[Supplied records Boundary: Start]
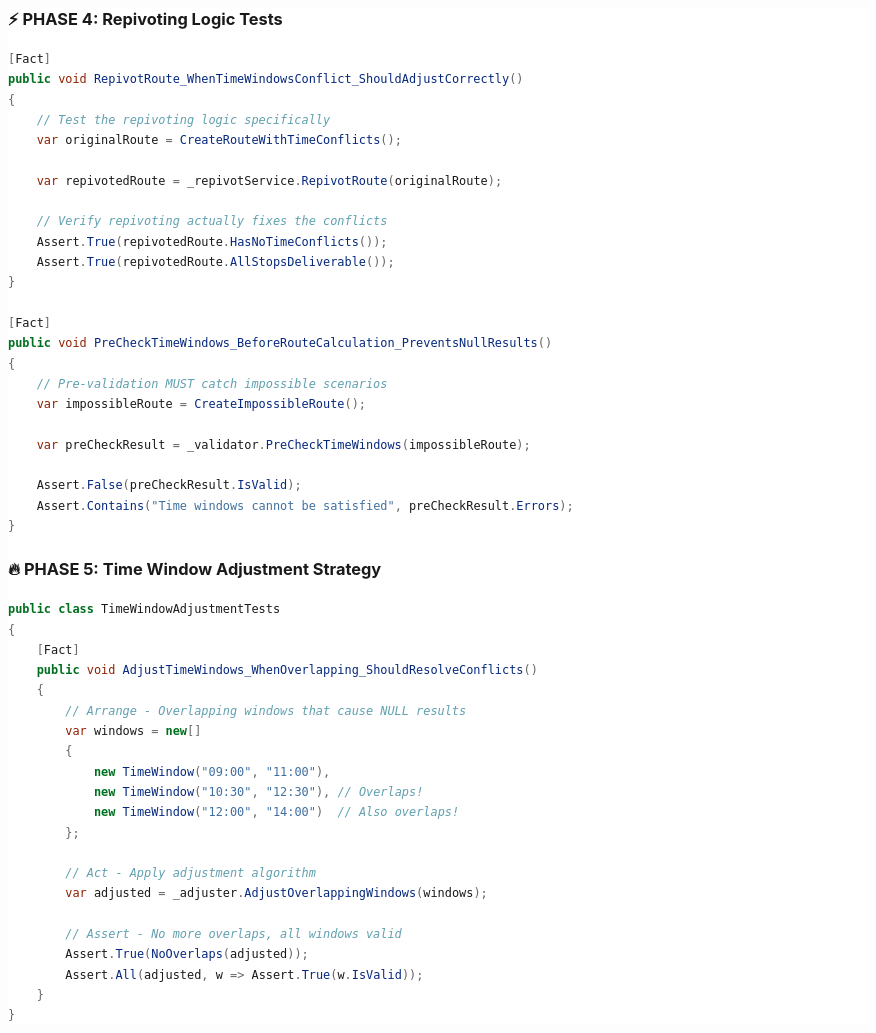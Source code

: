 ### **⚡ PHASE 4: Repivoting Logic Tests**

```csharp
[Fact]
public void RepivotRoute_WhenTimeWindowsConflict_ShouldAdjustCorrectly()
{
    // Test the repivoting logic specifically
    var originalRoute = CreateRouteWithTimeConflicts();
    
    var repivotedRoute = _repivotService.RepivotRoute(originalRoute);
    
    // Verify repivoting actually fixes the conflicts
    Assert.True(repivotedRoute.HasNoTimeConflicts());
    Assert.True(repivotedRoute.AllStopsDeliverable());
}

[Fact]
public void PreCheckTimeWindows_BeforeRouteCalculation_PreventsNullResults()
{
    // Pre-validation MUST catch impossible scenarios
    var impossibleRoute = CreateImpossibleRoute();
    
    var preCheckResult = _validator.PreCheckTimeWindows(impossibleRoute);
    
    Assert.False(preCheckResult.IsValid);
    Assert.Contains("Time windows cannot be satisfied", preCheckResult.Errors);
}
```

### **🔥 PHASE 5: Time Window Adjustment Strategy**

```csharp
public class TimeWindowAdjustmentTests
{
    [Fact]
    public void AdjustTimeWindows_WhenOverlapping_ShouldResolveConflicts()
    {
        // Arrange - Overlapping windows that cause NULL results
        var windows = new[]
        {
            new TimeWindow("09:00", "11:00"),
            new TimeWindow("10:30", "12:30"), // Overlaps!
            new TimeWindow("12:00", "14:00")  // Also overlaps!
        };
        
        // Act - Apply adjustment algorithm
        var adjusted = _adjuster.AdjustOverlappingWindows(windows);
        
        // Assert - No more overlaps, all windows valid
        Assert.True(NoOverlaps(adjusted));
        Assert.All(adjusted, w => Assert.True(w.IsValid));
    }
}
```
[Supplied records Boundary: End]
**Work to be completed**
Set down the material above as is, without any pictures.

**Completed task**
Source code

: ### **⚡ PHASE 4: Repivoting Logic Tests**

```csharp
[Fact]
public void RepivotRoute_WhenTimeWindowsConflict_ShouldAdjustCorrectly()
{
    // Test the repivoting logic specifically
    var originalRoute = CreateRouteWithTimeConflicts();
    
    var repivotedRoute = _repivotService.RepivotRoute(originalRoute);
    
    // Verify repivoting actually fixes the conflicts
    Assert.True(repivotedRoute.HasNoTimeConflicts());
    Assert.True(repivotedRoute.AllStopsDeliverable());
}

[Fact]
public void PreCheckTimeWindows_BeforeRouteCalculation_PreventsNullResults()
{
    // Pre-validation MUST catch impossible scenarios
    var impossibleRoute = CreateImpossibleRoute();
    
    var preCheckResult = _validator.PreCheckTimeWindows(impossibleRoute);
    
    Assert.False(preCheckResult.IsValid);
    Assert.Contains("Time windows cannot be satisfied", preCheckResult.Errors);
}
```

### **🔥 PHASE 5: Time Window Adjustment Strategy**

```csharp
public class TimeWindowAdjustmentTests
{
    [Fact]
    public void AdjustTimeWindows_WhenOverlapping_ShouldResolveConflicts()
    {
        // Arrange - Overlapping windows that cause NULL results
        var windows = new[]
        {
            new TimeWindow("09:00", "11:00"),
            new TimeWindow("10:30", "12:30"), // Overlaps!
            new TimeWindow("12:00", "14:00")  // Also overlaps!
        };
        
        // Act - Apply adjustment algorithm
        var adjusted = _adjuster.AdjustOverlappingWindows(windows);
        
        // Assert - No more overlaps, all windows valid
        Assert.True(NoOverlaps(adjusted));
        Assert.All(adjusted, w => Assert.True(w.IsValid));
    }
}
```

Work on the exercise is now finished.